Il vecchio proprietario, incentivato dalle leggi vigenti, ha ristrutturato l’appartamento mitigando il “rischio climatico”: l’appartamento ha emissioni di anidride carbonica estremamente basse e, quindi, il rischio per il clima è basso. Si è mitigato un rischio la cui probabilità di verificarsi è piuttosto incerta e la cui magnitudo non si conosce con certezza, mentre non si è tenuto assolutamente conto di un rischio estremamente alto in conseguenza di un evento che sicuramente si verificherà con magnitudo altissima. Ed il nuovo proprietario? Mah, probabilmente sarà morto contento, convinto di aver contribuito a salvare il mondo.

Questo per il patrimonio edilizio esistente. Per il nuovo non è che le cose vadano molto meglio.  Ho scritto che il terremoto si verificherà in modo certo, ma la probabilità che sia più intenso di quello di progetto non è trascurabile.

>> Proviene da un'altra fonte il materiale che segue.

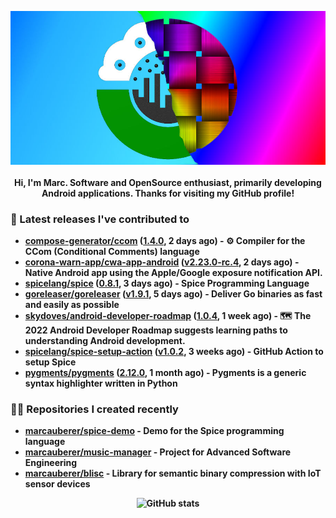 <p align="center">
	<img src="https://raw.githubusercontent.com/marcauberer/marcauberer/master/images/frontpage-image.jpg">
	<br><br>
	<b>Hi, I'm Marc. Software and OpenSource enthusiast, primarily developing Android applications. Thanks for visiting my GitHub profile!
</p>

### 🚀 Latest releases I've contributed to


- [compose-generator/ccom](https://github.com/compose-generator/ccom) ([1.4.0](https://github.com/compose-generator/ccom/releases/tag/1.4.0), 2 days ago) - ⚙️ Compiler for the CCom (Conditional Comments) language
- [corona-warn-app/cwa-app-android](https://github.com/corona-warn-app/cwa-app-android) ([v2.23.0-rc.4](https://github.com/corona-warn-app/cwa-app-android/releases/tag/v2.23.0-rc.4), 2 days ago) - Native Android app using the Apple/Google exposure notification API.
- [spicelang/spice](https://github.com/spicelang/spice) ([0.8.1](https://github.com/spicelang/spice/releases/tag/0.8.1), 3 days ago) - Spice Programming Language
- [goreleaser/goreleaser](https://github.com/goreleaser/goreleaser) ([v1.9.1](https://github.com/goreleaser/goreleaser/releases/tag/v1.9.1), 5 days ago) - Deliver Go binaries as fast and easily as possible
- [skydoves/android-developer-roadmap](https://github.com/skydoves/android-developer-roadmap) ([1.0.4](https://github.com/skydoves/android-developer-roadmap/releases/tag/1.0.4), 1 week ago) - 🗺 The 2022 Android Developer Roadmap suggests learning paths to understanding Android development.
- [spicelang/spice-setup-action](https://github.com/spicelang/spice-setup-action) ([v1.0.2](https://github.com/spicelang/spice-setup-action/releases/tag/v1.0.2), 3 weeks ago) - GitHub Action to setup Spice 
- [pygments/pygments](https://github.com/pygments/pygments) ([2.12.0](https://github.com/pygments/pygments/releases/tag/2.12.0), 1 month ago) - Pygments is a generic syntax highlighter written in Python

### 👨‍💻 Repositories I created recently
- [marcauberer/spice-demo](https://github.com/marcauberer/spice-demo) - Demo for the Spice programming language
- [marcauberer/music-manager](https://github.com/marcauberer/music-manager) - Project for Advanced Software Engineering
- [marcauberer/blisc](https://github.com/marcauberer/blisc) - Library for semantic binary compression with IoT sensor devices

<p align="center">
	<img src="https://github-readme-stats.vercel.app/api?username=marcauberer&show_icons=true&theme=dark" alt="GitHub stats">
</p>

Spiace dirlo, ma per questioni di PIL la legge in base a cui effettuiamo i nostri calcoli ci consente di utilizzare terremoti di progetto meno intensi di quelli che potrebbero verificarsi. Il pannicello caldo che consente di superare le angosce è la vita media dell’edificio: 50 anni, in genere, per gli edifici per civile abitazione. Il terremoto di progetto è tale, infatti, che la probabilità che si verifichi entro i 50 anni è alta, mentre è difficile che si verifichi, in tale periodo, un terremoto più intenso. Quest’ultimo ha tempi di ritorno più alti (plurisecolari) e lo utilizzo per lo stato limite ultimo: quello detto salvavita, nel senso che l’edificio, dopo il sisma, subirà tanti e tali danni che dovrà essere demolito e ricostruito in quanto non più riparabile, ma chi abita l’edificio dovrebbe riuscire a salvare la pelle. Chi è estraneo al mondo della progettazione rimarrà sorpreso nel sapere che si progettano edifici per terremoti di intensità inferiore a quella che potrebbe verificarsi. Non c’è da sorprendersi perché i terremoti di progetto possono essere anche del 30% meno intensi di quelli effettivi. Progettare per terremoti così intensi equivarrebbe a realizzare edifici estremamente costosi che sarebbero fuori mercato. Utilizzando terremoti meno forti si realizza un compromesso tra sicurezza e costi. Personalmente ho provato a suggerire a qualche cliente di progettare edifici più sicuri, ma la risposta è stata molto tiepida se non addirittura ostile: la legge che dice? Fai come prevede la legge. E io obbedisco, in quanto la legge attribuisce al proprietario la scelta del tipo di terremoto di progetto: fissa solo un minimo sotto cui non è consentito scendere e lo fa con il parametro vita media del fabbricato e quello di classe d’uso che tiene conto della destinazione d’uso dell’edificio (agricolo, residenziale, commerciale). Questi minimi sono, però, del 30% più bassi di quello che può capitare.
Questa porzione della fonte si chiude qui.